New York City announces COVID vaccine mandate for all public workers
New York City Mayor Bill de Blasio on Wednesday announced an expanded COVID-19 vaccine mandate that covers all of the city's public employees, including police officers and firefighters.
Why it matters: Around 71% of city workers have already satisfied the mandate by receiving at least one dose. The remaining 46,000 unvaccinated employees will have to receive their first dose by Oct. 29 or will risk being placed on unpaid leave until they can show proof of a first dose, the Wall Street Journal reported.
- The new rule affects 160,500 workers but doesn't include the city's correction officers, who will face a later deadline.

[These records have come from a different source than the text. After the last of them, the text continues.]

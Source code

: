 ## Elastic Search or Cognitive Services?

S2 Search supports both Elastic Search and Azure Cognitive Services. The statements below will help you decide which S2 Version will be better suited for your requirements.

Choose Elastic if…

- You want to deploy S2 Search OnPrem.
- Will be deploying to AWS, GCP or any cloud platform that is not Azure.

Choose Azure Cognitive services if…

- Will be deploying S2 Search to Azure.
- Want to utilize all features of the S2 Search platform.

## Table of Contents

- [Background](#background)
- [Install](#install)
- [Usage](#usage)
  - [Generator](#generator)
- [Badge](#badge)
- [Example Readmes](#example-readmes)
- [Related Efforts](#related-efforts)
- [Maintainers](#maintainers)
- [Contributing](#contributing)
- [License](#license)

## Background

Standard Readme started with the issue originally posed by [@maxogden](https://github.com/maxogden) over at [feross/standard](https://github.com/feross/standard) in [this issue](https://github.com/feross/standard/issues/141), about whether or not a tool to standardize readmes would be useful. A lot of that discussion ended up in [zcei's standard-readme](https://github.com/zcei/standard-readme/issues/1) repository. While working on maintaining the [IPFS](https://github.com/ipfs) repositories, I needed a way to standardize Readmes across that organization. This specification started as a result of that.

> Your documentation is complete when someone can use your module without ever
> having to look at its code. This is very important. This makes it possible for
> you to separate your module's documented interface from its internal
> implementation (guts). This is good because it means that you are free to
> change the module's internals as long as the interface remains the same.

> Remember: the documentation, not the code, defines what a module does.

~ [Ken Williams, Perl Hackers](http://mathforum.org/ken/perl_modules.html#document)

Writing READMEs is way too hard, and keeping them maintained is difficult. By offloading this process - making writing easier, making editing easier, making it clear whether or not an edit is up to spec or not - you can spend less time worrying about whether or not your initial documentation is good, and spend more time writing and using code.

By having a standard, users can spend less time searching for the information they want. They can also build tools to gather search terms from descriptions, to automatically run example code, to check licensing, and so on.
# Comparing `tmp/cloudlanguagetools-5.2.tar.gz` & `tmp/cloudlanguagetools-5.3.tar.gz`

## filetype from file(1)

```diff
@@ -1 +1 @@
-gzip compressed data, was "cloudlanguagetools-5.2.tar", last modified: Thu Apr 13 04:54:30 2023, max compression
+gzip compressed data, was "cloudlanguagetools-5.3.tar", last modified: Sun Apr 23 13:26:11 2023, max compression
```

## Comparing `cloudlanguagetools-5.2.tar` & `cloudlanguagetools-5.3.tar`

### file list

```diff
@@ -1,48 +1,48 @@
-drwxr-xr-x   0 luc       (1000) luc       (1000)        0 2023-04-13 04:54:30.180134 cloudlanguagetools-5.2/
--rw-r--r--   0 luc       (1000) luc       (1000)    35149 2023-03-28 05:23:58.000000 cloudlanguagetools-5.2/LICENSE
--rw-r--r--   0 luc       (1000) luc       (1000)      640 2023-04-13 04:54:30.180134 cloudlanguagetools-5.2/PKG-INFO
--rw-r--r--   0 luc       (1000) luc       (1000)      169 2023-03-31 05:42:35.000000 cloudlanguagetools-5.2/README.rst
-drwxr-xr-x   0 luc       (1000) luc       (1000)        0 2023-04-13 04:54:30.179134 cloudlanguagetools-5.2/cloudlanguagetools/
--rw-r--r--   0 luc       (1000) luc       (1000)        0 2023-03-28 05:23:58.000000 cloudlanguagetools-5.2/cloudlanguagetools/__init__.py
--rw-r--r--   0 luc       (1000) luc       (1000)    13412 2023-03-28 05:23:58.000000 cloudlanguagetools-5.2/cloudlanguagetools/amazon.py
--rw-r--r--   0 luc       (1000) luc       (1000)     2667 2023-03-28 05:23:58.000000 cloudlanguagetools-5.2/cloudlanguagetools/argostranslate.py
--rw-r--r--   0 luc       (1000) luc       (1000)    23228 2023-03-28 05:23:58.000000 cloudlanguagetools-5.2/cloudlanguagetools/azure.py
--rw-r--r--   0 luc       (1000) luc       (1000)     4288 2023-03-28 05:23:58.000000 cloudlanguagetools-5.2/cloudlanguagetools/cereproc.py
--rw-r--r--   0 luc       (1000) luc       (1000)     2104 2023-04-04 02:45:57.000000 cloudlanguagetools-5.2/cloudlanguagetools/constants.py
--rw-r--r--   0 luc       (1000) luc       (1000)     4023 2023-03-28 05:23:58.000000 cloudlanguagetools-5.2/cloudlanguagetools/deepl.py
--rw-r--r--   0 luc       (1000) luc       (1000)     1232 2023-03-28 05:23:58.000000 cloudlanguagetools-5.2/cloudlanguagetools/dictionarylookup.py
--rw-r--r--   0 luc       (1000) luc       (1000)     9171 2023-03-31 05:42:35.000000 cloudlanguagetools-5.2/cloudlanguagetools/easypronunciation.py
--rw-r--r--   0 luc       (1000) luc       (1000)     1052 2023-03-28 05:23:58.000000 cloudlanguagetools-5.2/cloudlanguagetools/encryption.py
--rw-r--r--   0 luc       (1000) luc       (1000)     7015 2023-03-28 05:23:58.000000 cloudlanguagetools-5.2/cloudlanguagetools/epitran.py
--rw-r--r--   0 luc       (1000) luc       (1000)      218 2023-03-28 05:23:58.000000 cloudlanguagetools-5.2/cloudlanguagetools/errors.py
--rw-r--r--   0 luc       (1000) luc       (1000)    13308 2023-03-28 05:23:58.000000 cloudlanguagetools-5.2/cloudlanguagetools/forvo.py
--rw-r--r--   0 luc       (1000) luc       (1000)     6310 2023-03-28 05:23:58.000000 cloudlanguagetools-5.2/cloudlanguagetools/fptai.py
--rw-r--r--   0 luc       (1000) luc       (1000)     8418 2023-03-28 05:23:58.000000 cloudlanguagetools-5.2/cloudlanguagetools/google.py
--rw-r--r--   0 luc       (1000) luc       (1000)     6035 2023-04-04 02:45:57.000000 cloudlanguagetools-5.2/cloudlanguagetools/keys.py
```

- Prior to Wednesday's announcement, only the city's Department of Education and health care workers were required to be vaccinated against the virus.
- Workers will get a $500 bonus for any public worker who receives their first shot at a city-run vaccination site.
What they're saying: "There is no greater privilege than serving the people of New York City, and that privilege comes with a responsibility to keep yourself and your community safe," de Blasio said in a statement.
- "We have led the way against COVID-19 — from fighting for the right to vaccinate frontline workers, to providing nation-leading incentives, to creating the Key to NYC mandate," he added.
- "As we continue our recovery for all of us, city workers have been a daily inspiration. Now is the time for them to show their city the path out of this pandemic once and for all."